Le poids à accorder aux facteurs énoncés dans la décision Molodowich variera grandement, presque à l’infini. Les tribunaux doivent adopter une méthode souple, qui tient compte du fait que les rapports dans les couples, qu’ils soient mariés ou conjoints de fait, varient beaucoup [12] .

[24]  Comme il a été mentionné ci-dessus, dans la décision Molodowich, la Cour se demandait si deux personnes avaient vécu ensemble dans le contexte d’une relation conjugale, de sorte qu’on puisse dire qu’ils avaient fait vie commune, ce qui serait un facteur à considérer pour déterminer si ces personnes étaient des conjoints aux fins de la disposition législative précise en question. Il ne s’agit pas de la question à examiner dans les présents appels. En l’espèce, il est nécessaire de déterminer si Mme Sookochoff et M. Gauthier vivaient séparément et, dans l’affirmative, si c’était pour cause d’échec de leur mariage. Par conséquent, les critères ou facteurs énoncés dans la trilogie Cooper, Roby et Kara sont plus pertinents que ceux qui ont fait l’objet d’un examen dans la décision Molodowich. Il y a cependant des similitudes entre les deux ensembles de facteurs. De plus, Mme Sookochoff connaissait bien les facteurs énoncés dans la décision Molodowich, qui lui ont servi de guide au cours de son témoignage.

2)  Le sens de l’expression « échec de leur mariage »

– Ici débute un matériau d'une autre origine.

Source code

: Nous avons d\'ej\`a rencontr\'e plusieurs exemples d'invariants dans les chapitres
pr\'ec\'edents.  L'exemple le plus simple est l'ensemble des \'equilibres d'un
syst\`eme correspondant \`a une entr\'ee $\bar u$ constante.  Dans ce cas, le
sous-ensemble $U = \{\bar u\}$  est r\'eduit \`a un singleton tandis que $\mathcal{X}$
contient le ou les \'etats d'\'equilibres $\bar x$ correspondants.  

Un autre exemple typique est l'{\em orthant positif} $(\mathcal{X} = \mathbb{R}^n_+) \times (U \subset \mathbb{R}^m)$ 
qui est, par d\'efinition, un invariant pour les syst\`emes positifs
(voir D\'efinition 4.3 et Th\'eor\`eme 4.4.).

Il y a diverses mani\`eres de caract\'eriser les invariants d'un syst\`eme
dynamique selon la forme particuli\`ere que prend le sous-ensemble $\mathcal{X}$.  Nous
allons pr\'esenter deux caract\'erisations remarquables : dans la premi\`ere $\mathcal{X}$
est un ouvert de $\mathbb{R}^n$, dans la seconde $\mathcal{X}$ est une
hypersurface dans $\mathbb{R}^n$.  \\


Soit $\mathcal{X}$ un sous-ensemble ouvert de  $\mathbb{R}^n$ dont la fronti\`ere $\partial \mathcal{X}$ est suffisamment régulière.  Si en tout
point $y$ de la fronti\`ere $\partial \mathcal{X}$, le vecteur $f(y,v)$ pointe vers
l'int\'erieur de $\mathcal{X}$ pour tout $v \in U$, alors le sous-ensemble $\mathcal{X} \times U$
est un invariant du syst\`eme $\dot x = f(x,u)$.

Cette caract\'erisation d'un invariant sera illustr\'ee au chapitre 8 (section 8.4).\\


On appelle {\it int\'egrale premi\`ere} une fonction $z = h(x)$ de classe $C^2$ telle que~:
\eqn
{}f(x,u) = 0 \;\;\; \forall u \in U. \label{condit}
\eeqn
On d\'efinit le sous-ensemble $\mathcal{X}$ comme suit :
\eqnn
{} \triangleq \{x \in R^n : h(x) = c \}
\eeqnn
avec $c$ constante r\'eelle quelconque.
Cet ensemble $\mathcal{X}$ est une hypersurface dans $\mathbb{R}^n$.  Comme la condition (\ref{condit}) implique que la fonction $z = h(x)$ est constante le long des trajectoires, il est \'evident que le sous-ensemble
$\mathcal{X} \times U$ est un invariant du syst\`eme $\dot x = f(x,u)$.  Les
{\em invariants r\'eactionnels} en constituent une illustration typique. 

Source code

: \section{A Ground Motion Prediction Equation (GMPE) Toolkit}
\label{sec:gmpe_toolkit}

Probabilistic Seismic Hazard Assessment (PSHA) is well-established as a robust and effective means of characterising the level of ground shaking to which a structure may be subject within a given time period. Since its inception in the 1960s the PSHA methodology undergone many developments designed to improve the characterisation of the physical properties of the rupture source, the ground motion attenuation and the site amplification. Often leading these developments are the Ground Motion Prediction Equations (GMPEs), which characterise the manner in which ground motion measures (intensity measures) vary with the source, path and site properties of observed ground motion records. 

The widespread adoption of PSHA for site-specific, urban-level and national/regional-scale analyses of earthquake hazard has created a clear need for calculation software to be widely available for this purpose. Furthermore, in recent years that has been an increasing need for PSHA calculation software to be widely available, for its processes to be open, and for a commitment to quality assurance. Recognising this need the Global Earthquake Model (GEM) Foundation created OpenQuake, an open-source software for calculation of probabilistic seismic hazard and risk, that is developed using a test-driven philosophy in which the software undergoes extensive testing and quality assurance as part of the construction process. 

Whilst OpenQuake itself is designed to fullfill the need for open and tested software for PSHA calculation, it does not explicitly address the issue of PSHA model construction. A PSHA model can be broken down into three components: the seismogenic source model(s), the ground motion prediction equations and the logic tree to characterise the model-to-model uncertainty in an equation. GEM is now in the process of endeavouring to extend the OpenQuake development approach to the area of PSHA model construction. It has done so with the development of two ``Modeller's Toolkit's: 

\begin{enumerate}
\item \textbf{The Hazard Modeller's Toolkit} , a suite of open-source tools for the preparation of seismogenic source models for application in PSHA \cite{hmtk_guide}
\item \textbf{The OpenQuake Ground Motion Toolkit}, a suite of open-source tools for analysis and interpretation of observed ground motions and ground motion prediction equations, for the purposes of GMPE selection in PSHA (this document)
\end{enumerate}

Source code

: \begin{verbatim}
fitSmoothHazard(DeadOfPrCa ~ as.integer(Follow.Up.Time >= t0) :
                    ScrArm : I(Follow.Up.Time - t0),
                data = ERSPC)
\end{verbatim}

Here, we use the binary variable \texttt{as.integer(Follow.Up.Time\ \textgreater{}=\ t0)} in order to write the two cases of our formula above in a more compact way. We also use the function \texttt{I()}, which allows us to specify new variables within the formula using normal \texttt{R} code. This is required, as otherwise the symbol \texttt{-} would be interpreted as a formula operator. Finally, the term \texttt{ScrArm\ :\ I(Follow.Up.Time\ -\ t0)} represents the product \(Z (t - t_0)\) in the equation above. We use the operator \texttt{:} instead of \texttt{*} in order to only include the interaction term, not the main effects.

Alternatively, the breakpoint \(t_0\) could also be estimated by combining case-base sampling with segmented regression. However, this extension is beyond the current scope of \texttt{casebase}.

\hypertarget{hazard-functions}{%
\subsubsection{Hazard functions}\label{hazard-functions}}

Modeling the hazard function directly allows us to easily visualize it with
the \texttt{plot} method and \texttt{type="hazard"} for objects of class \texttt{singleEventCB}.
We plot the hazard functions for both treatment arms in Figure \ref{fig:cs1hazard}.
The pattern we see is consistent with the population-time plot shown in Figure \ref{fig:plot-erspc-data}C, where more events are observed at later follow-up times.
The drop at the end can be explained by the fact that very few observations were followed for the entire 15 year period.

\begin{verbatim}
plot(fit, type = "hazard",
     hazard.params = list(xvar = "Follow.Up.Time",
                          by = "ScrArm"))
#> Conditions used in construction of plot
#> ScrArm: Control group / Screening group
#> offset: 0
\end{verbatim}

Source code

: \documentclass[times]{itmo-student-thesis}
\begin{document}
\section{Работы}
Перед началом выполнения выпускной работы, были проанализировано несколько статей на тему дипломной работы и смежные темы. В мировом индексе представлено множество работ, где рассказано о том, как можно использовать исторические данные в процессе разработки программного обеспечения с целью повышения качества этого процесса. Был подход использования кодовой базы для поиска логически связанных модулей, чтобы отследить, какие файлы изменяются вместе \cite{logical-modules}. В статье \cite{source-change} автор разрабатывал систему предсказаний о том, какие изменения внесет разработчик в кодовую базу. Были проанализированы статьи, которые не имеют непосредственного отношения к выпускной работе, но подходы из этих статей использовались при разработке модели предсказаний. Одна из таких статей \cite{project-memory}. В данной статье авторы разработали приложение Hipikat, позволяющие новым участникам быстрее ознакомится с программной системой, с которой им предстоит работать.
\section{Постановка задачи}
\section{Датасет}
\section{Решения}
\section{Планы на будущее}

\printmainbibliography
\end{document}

[25]  J’ai passé en revue cinq affaires dans lesquelles a été examinée la question de savoir si un couple marié vivait séparément pour cause d’échec de leur mariage [13] . Dans aucune de ces affaires, la définition de l’expression « échec de leur mariage » n’a été donnée, et aucun facteur ni critère n’a été énoncé pour déterminer s’il y avait eu échec du mariage. Aucune de ces cinq affaires ne traitait des circonstances comparables à celles des présents appels. Toutefois, dans la décision Roby, on a soutenu que le fait d’avoir des relations sexuelles alors qu’on était censé vivre séparément pouvait laisser planer un doute sur la question de savoir s’il y a séparation et échec du mariage [14] .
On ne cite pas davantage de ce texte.